The bill overwhelmingly passed the House 407-5 last week, teeing up what wasn’t originally guaranteed as easy passage in the Senate. House Minority Leader Nancy Pelosi (D-Calif.) said Democrats could have withheld votes that would have sustained a veto, but decided not to. The White House has called for funding to accompany the measure, but stopped short of a veto threat.

Still, funding is the next step, Whitehouse said — a key point that has been emphasized by Democrats in both chambers. He said he hasn’t heard from Senate Republicans about additional funding coming through other than the “small increase” in appropriations bills that have passed committee this year.

A bill that would fund the Department of Health and Human Services for Fiscal Year 2017 would allocate $261 million in funding for opioids, a 93 percent increase over this year, as well as a $20 million increase in the Commerce, Justice, Science and Related Agencies funding bill.
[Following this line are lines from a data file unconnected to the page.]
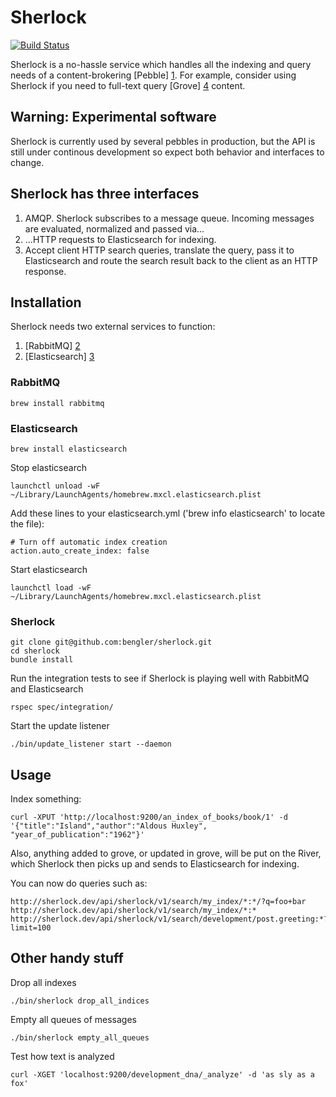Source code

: # Sherlock

[![Build Status](https://semaphoreapp.com/api/v1/projects/ef5dcc4d6e420430033d8928194536f7784316e1/28278/badge.png)](https://semaphoreapp.com/projects/1579/branches/28278)

Sherlock is a no-hassle service which handles all the indexing and query needs of a content-brokering [Pebble] [1]. For example, consider using Sherlock if you need to full-text query [Grove] [4] content.

## Warning: Experimental software

Sherlock is currently used by several pebbles in production, but the API is still under continous development so expect both behavior and interfaces to change.

## Sherlock has three interfaces

1. AMQP. Sherlock subscribes to a message queue. Incoming messages are evaluated, normalized and passed via…
2. ...HTTP requests to Elasticsearch for indexing.
3. Accept client HTTP search queries, translate the query, pass it to Elasticsearch and route the search result back to the client as an HTTP response.

## Installation

Sherlock needs two external services to function:

1. [RabbitMQ] [2]
2. [Elasticsearch] [3]

### RabbitMQ

	brew install rabbitmq

### Elasticsearch

	brew install elasticsearch

Stop elasticsearch

	launchctl unload -wF ~/Library/LaunchAgents/homebrew.mxcl.elasticsearch.plist

Add these lines to your elasticsearch.yml ('brew info elasticsearch' to locate the file):

    # Turn off automatic index creation
    action.auto_create_index: false

Start elasticsearch

	launchctl load -wF ~/Library/LaunchAgents/homebrew.mxcl.elasticsearch.plist

### Sherlock

	git clone git@github.com:bengler/sherlock.git
	cd sherlock
	bundle install

Run the integration tests to see if Sherlock is playing well with RabbitMQ and Elasticsearch

	rspec spec/integration/

Start the update listener

	./bin/update_listener start --daemon

## Usage

Index something:

	curl -XPUT 'http://localhost:9200/an_index_of_books/book/1' -d '{"title":"Island","author":"Aldous Huxley", "year_of_publication":"1962"}'

Also, anything added to grove, or updated in grove, will be put on the River, which Sherlock then picks up and sends to Elasticsearch for indexing.

You can now do queries such as:

	http://sherlock.dev/api/sherlock/v1/search/my_index/*:*/?q=foo+bar
	http://sherlock.dev/api/sherlock/v1/search/my_index/*:*
	http://sherlock.dev/api/sherlock/v1/search/development/post.greeting:*?limit=100

## Other handy stuff

Drop all indexes

	./bin/sherlock drop_all_indices

Empty all queues of messages

	./bin/sherlock empty_all_queues

Test how text is analyzed

	curl -XGET 'localhost:9200/development_dna/_analyze' -d 'as sly as a fox'

[1]:	http://pebblestack.org	"Pebblestack"

[2]:	http://rabbitmq.com		"Rabbitmq"

[3]: http://elasticsearch.org	"Elasticsearch"

[4]: https://github.com/bengler/grove	"Grove"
Democrats tried to add $600 million when the bill was moving through each chamber on its own earlier this year, and $920 million over two years during the conference committee.
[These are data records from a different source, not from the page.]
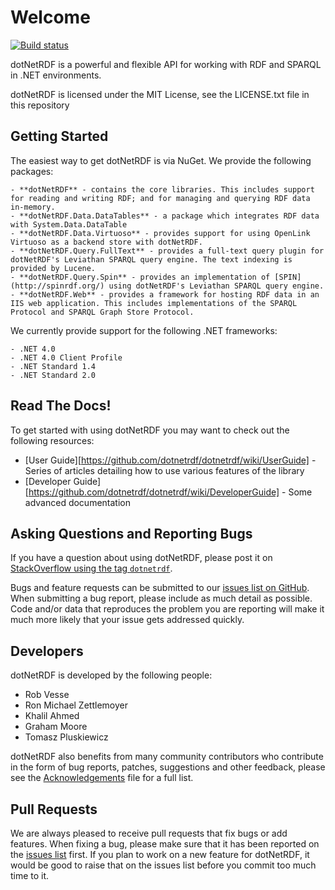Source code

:# Welcome

[![Build status](https://ci.appveyor.com/api/projects/status/f8wtq0qh4k6620sl/branch/master?svg=true)](https://ci.appveyor.com/project/dotNetRDFadmin/dotnetrdf/branch/master)


dotNetRDF is a powerful and flexible API for working with RDF and SPARQL in .NET environments.

dotNetRDF is licensed under the MIT License, see the LICENSE.txt file in this repository

## Getting Started

The easiest way to get dotNetRDF is via NuGet. We provide the following packages:

	- **dotNetRDF** - contains the core libraries. This includes support for reading and writing RDF; and for managing and querying RDF data in-memory.
	- **dotNetRDF.Data.DataTables** - a package which integrates RDF data with System.Data.DataTable
	- **dotNetRDF.Data.Virtuoso** - provides support for using OpenLink Virtuoso as a backend store with dotNetRDF.
	- **dotNetRDF.Query.FullText** - provides a full-text query plugin for dotNetRDF's Leviathan SPARQL query engine. The text indexing is provided by Lucene.
	- **dotNetRDF.Query.Spin** - provides an implementation of [SPIN](http://spinrdf.org/) using dotNetRDF's Leviathan SPARQL query engine.
	- **dotNetRDF.Web** - provides a framework for hosting RDF data in an IIS web application. This includes implementations of the SPARQL Protocol and SPARQL Graph Store Protocol.

We currently provide support for the following .NET frameworks:

	- .NET 4.0
	- .NET 4.0 Client Profile
	- .NET Standard 1.4
	- .NET Standard 2.0
	
## Read The Docs!

To get started with using dotNetRDF you may want to check out the following resources:

 - [User Guide][https://github.com/dotnetrdf/dotnetrdf/wiki/UserGuide] - Series of articles detailing how to use various features of the library
 - [Developer Guide][https://github.com/dotnetrdf/dotnetrdf/wiki/DeveloperGuide] - Some advanced documentation

## Asking Questions and Reporting Bugs

If you have a question about using dotNetRDF, please post it on [StackOverflow using the tag `dotnetrdf`](https://stackoverflow.com/questions/tagged/dotnetrdf).

Bugs and feature requests can be submitted to our [issues list on GitHub](https://github.com/dotnetrdf/dotnetrdf/issues). When submitting a bug report, please
include as much detail as possible. Code and/or data that reproduces the problem you are reporting will make it much more likely that your issue gets addressed 
quickly.

## Developers

dotNetRDF is developed by the following people:

 - Rob Vesse
 - Ron Michael Zettlemoyer
 - Khalil Ahmed
 - Graham Moore
 - Tomasz Pluskiewicz

dotNetRDF also benefits from many community contributors who contribute in the form of bug reports, patches, suggestions and other feedback, 
please see the [Acknowledgements](https://github.com/dotnetrdf/dotnetrdf/blob/master/Acknowledgments.txt) file for a full list.

## Pull Requests

We are always pleased to receive pull requests that fix bugs or add features. 
When fixing a bug, please make sure that it has been reported on the [issues list](https://github.com/dotnetrdf/dotnetrdf/issues) first.
If you plan to work on a new feature for dotNetRDF, it would be good to raise that on the issues list before you commit too much time to it.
Still, Congress could pass a continuing resolution and “then there’s nothing,” Whitehouse said. That could mean that some programs included in the bill aren’t implemented for an additional year, he said.

“There are provisions in CARA that adjust the way in which existing funding streams, allocations, can be allocated and spent,” he said. “So there is some value to the CARA programs, but there are eight of them that are not provided for at all in the appropriations process. So unless something happens, we’d have to wait to pick those up next year.”
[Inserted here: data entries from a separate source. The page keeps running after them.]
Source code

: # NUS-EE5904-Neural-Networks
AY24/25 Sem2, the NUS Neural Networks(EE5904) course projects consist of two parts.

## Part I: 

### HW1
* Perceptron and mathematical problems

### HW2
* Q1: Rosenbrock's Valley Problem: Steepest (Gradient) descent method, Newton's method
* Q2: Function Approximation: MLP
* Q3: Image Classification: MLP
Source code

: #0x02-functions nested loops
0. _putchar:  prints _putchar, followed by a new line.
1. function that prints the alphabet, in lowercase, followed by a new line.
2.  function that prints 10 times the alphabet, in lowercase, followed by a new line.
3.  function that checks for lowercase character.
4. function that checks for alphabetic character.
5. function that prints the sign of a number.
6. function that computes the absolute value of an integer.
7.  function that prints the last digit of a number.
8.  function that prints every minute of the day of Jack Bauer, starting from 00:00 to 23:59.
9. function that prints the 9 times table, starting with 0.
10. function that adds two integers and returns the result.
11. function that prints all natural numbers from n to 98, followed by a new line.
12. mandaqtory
Sen. Patty Murray (D-Wash.), the ranking member on the appropriations subcommittee focused on HHS, said she also hasn’t had any additional conversations on opioid funding with Republicans, but said passing the committee’s bill in both chambers would be difficult.

“Our bill has already passed out of full committee,” she said. “We’re going to have a terrifically challenging time dealing with the House that has put a number of poison pills in there.”

Republicans are praising the bill, and the funding that has been proposed in appropriations bills.

“This Senate has provided more than twice as much funding for opioid-related issues as under the previous Senate majority,” Majority Leader Mitch McConnell said on the floor Tuesday, praising lawmakers who have worked on the issue. “In no small part because of their efforts to drive this bill forward, communities will be better equipped to prevent heroin and prescription opioid abuse in the first place, just as they’ll be better equipped to save lives and foster treatment and recovery.”

Sen. Rob Portman (R-Ohio), the lead Republican on the bill, called the vote on the bill “a huge step forward.” Portman and Whitehouse worked for about three years on drafting the bill, which was passed by the Senate in March.

Portman, who has voted with Democrats for emergency funding for the issue, echoed McConnell, touting $80 million to address opioids that was allocated for the current fiscal year, as well as what’s been proposed next year. He’s talked with appropriators on the topic and they view it as a priority, he said.

“We’re making good progress with the appropriators,” he said. “They get it. This is an issue that needs more funding as well as different approaches to how you spend the money, which is what CARA is about because it’s an authorization bill.”

While funding for opioids will almost certainly continue to be a major topic of discussion among lawmakers as the appropriations process rolls on, opioids will likely continue to be a popular legislative topic more generally. Opioid overdoses are a rising cause of death around the country, and fighting the abuse is a topic that voters enthusiastically support.

For example, Sen. Amy Klobuchar (D-Minn.) said she plans to introduce a bill tomorrow with Sen. Joe Manchin (D-W. Va.) that would create incentives for states to adopt prescription drug monitoring programs and share the data. The bill would be “more intense” than provisions focused on such programs included in CARA, she said.

“I’m introducing a bill the day we’re passing it for a reason, because there’s more that needs to be done, and that includes the funding for the treatment and then also doing more in prescription drug monitoring,” she said.